Es wurde kurz zusammengefasst, wer wen warum angegriffen hatte. Der Geschlagene behauptete, mein Sohn sei »wie ein Irrer« auf ihn losgegangen. Dabei habe er nur einen kleinen Spruch über Sex mit seiner Mutter, also mit mir, gemacht.
Ich war überrascht, dass mein Sohn bei »Ich fick deine Mutter« überhaupt reagierte, das war doch die Begrüßung in der Grundschule. Immerhin wurde mir noch ein aktives Sexleben zugetraut im Gegensatz zu den Anwalt-Eltern.
Ich schlug vor, dass sich alle entschuldigten und mein Sohn Fußball-Tickets spendierte. »Schließlich sind die Jungs gute Kollegen und das war ein lächerlicher Ausrutscher! Mein Sohn ist doch kein Schläger. Da ist es eben mal mit ihm durchgegangen«, hörte ich mich sagen. Alle schwiegen, starrten auf die Tischplatten und mir schwante, dass es jetzt erst richtig losgehen würde.
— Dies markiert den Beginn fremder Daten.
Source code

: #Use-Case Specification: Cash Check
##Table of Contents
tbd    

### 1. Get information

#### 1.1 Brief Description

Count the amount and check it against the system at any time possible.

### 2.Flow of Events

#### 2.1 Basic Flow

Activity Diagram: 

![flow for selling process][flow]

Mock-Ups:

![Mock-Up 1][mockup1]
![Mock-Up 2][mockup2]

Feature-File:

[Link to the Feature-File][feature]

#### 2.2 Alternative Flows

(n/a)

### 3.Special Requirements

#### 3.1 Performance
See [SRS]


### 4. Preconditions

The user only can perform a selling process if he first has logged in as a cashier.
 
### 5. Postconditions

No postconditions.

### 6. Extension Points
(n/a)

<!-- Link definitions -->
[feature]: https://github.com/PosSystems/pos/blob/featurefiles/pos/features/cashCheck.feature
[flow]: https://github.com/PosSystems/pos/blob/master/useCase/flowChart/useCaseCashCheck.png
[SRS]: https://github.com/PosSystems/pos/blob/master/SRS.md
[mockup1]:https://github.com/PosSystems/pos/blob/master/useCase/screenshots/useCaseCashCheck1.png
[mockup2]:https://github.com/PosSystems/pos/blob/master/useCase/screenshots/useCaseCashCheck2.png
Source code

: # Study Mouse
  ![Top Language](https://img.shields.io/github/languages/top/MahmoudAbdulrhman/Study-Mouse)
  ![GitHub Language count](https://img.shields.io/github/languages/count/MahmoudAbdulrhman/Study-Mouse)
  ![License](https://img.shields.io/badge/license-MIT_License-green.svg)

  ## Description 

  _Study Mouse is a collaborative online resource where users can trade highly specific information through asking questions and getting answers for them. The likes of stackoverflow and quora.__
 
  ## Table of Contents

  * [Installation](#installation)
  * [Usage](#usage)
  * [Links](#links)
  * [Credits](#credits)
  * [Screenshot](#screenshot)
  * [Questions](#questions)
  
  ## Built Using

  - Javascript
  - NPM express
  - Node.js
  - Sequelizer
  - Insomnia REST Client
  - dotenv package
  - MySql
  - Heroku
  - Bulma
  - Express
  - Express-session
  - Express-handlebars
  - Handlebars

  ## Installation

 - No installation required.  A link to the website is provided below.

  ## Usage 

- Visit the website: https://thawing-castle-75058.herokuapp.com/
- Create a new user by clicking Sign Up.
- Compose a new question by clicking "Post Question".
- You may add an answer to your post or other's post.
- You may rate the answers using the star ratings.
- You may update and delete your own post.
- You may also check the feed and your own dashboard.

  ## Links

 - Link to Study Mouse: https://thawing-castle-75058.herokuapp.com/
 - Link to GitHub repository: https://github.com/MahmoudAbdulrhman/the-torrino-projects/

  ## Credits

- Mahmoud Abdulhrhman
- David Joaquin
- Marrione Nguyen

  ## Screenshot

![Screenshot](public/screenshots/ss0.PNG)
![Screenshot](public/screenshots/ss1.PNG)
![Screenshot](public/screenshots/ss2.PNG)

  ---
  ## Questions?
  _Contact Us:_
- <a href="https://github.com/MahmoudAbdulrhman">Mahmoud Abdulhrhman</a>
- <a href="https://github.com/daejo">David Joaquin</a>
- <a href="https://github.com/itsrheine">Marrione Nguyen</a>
Ob mein Sohn denn schon eine Diagnose habe, wollte die Anwältin wissen. Natürlich nicht, er war ja völlig gesund. Bis dato, denn die Klassenlehrerin sah das anders. Sie sei zwar keine Kinderpsychologin, aber dass der Junge auffällig sei, das springe doch förmlich ins Auge. Er müsse ja nicht gleich ein Psychopath sein, aber ADHS oder eine emotionale Entwicklungsstörung könne sie sich gut vorstellen. Wir sollten das mal testen lassen, empfahl sie.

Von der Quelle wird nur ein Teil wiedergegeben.